Resilient Distributed Datasets

This Meetup is past

29 people went

Location image of event venue


Marco Rietveld presents "Resilient Distributed Datasets: A Fault-Tolerant Abstraction for In-Memory Cluster Computing"

About the Paper

In the early 2010s, a team at UC Berkley (Zaharia et al.) developed Apache Spark to analyze large data sets because 2 challenges were not being met by Apache Hadoop and map-reduce. It was (1) hard to do complex multi-stage or iterative analysis of the data and (2) hard to do interactive ad-hoc queries on the data. While the team at UC Berkeley was working on this problem, they hit upon RDDs and Apache Spark was born!

This paper presents the Resilient Distributed Dataset [RDD] abstraction, the primary data abstraction in Apache Spark. RDDs allow Spark to perform much faster than Hadoop and introduce a model that allows programmers and data analysts to do the 2 tasks mentioned above.
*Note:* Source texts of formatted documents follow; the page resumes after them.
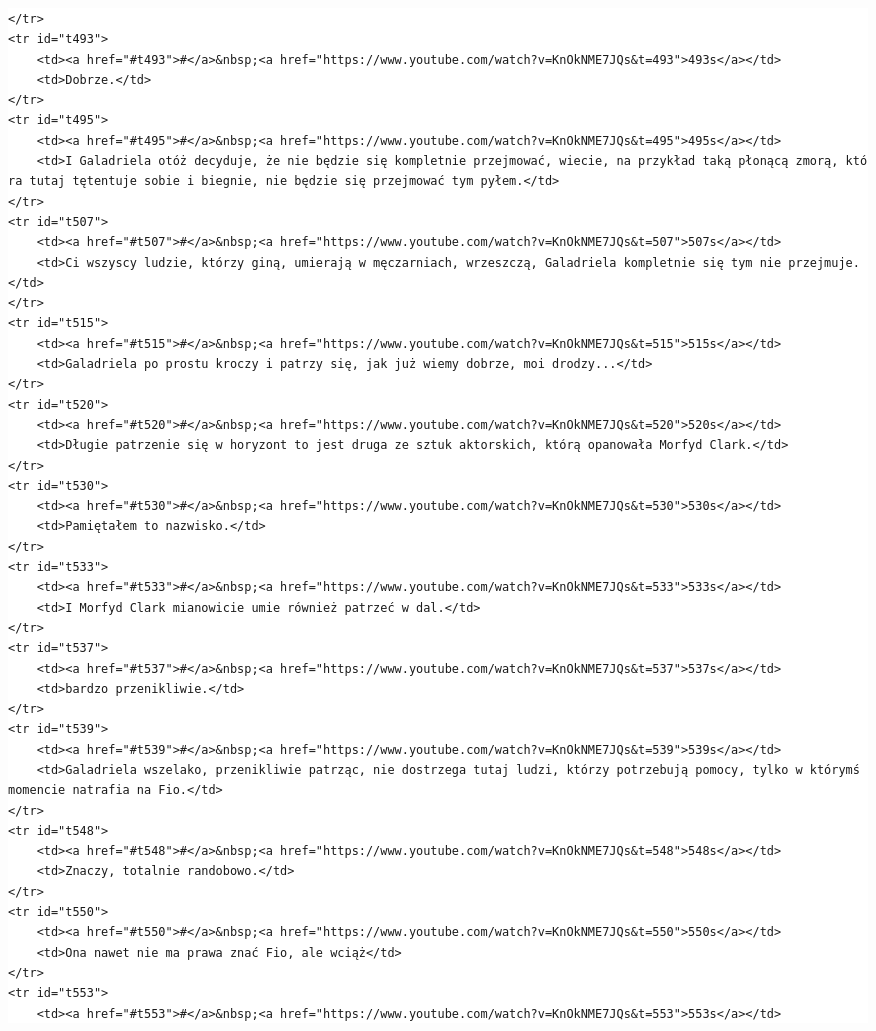     </tr>
    <tr id="t493">
        <td><a href="#t493">#</a>&nbsp;<a href="https://www.youtube.com/watch?v=KnOkNME7JQs&t=493">493s</a></td>
        <td>Dobrze.</td>
    </tr>
    <tr id="t495">
        <td><a href="#t495">#</a>&nbsp;<a href="https://www.youtube.com/watch?v=KnOkNME7JQs&t=495">495s</a></td>
        <td>I Galadriela otóż decyduje, że nie będzie się kompletnie przejmować, wiecie, na przykład taką płonącą zmorą, która tutaj tętentuje sobie i biegnie, nie będzie się przejmować tym pyłem.</td>
    </tr>
    <tr id="t507">
        <td><a href="#t507">#</a>&nbsp;<a href="https://www.youtube.com/watch?v=KnOkNME7JQs&t=507">507s</a></td>
        <td>Ci wszyscy ludzie, którzy giną, umierają w męczarniach, wrzeszczą, Galadriela kompletnie się tym nie przejmuje.</td>
    </tr>
    <tr id="t515">
        <td><a href="#t515">#</a>&nbsp;<a href="https://www.youtube.com/watch?v=KnOkNME7JQs&t=515">515s</a></td>
        <td>Galadriela po prostu kroczy i patrzy się, jak już wiemy dobrze, moi drodzy...</td>
    </tr>
    <tr id="t520">
        <td><a href="#t520">#</a>&nbsp;<a href="https://www.youtube.com/watch?v=KnOkNME7JQs&t=520">520s</a></td>
        <td>Długie patrzenie się w horyzont to jest druga ze sztuk aktorskich, którą opanowała Morfyd Clark.</td>
    </tr>
    <tr id="t530">
        <td><a href="#t530">#</a>&nbsp;<a href="https://www.youtube.com/watch?v=KnOkNME7JQs&t=530">530s</a></td>
        <td>Pamiętałem to nazwisko.</td>
    </tr>
    <tr id="t533">
        <td><a href="#t533">#</a>&nbsp;<a href="https://www.youtube.com/watch?v=KnOkNME7JQs&t=533">533s</a></td>
        <td>I Morfyd Clark mianowicie umie również patrzeć w dal.</td>
    </tr>
    <tr id="t537">
        <td><a href="#t537">#</a>&nbsp;<a href="https://www.youtube.com/watch?v=KnOkNME7JQs&t=537">537s</a></td>
        <td>bardzo przenikliwie.</td>
    </tr>
    <tr id="t539">
        <td><a href="#t539">#</a>&nbsp;<a href="https://www.youtube.com/watch?v=KnOkNME7JQs&t=539">539s</a></td>
        <td>Galadriela wszelako, przenikliwie patrząc, nie dostrzega tutaj ludzi, którzy potrzebują pomocy, tylko w którymś momencie natrafia na Fio.</td>
    </tr>
    <tr id="t548">
        <td><a href="#t548">#</a>&nbsp;<a href="https://www.youtube.com/watch?v=KnOkNME7JQs&t=548">548s</a></td>
        <td>Znaczy, totalnie randobowo.</td>
    </tr>
    <tr id="t550">
        <td><a href="#t550">#</a>&nbsp;<a href="https://www.youtube.com/watch?v=KnOkNME7JQs&t=550">550s</a></td>
        <td>Ona nawet nie ma prawa znać Fio, ale wciąż</td>
    </tr>
    <tr id="t553">
        <td><a href="#t553">#</a>&nbsp;<a href="https://www.youtube.com/watch?v=KnOkNME7JQs&t=553">553s</a></td>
In short, an RDD is a resilient, immutable, partitioned and distributed collection of elements that can be operated on in parallel.

If you know a little bit about map-reduce and are interested in big data processing, this talk is perfect for you! Among other things, I'll be quickly going over the PageRank algorithm.

About the Speaker

Marco is a Java Software Engineer at Luminis and is very interested in Data Engineering, Data Science and IoT integrations. He stays as far as possible away from anything having to do with the front-end, reads too much sci-fi and can throw frisbees really well. He lives in Utrecht.

This talk is targeted at those who have at least a basic familiarity with programming language and understand how the map-reduce algorithm works (it's pretty simple, just google it if you don't). Some understanding of the challenges of distributed systems or distributed data processing will be helpful but not necessary.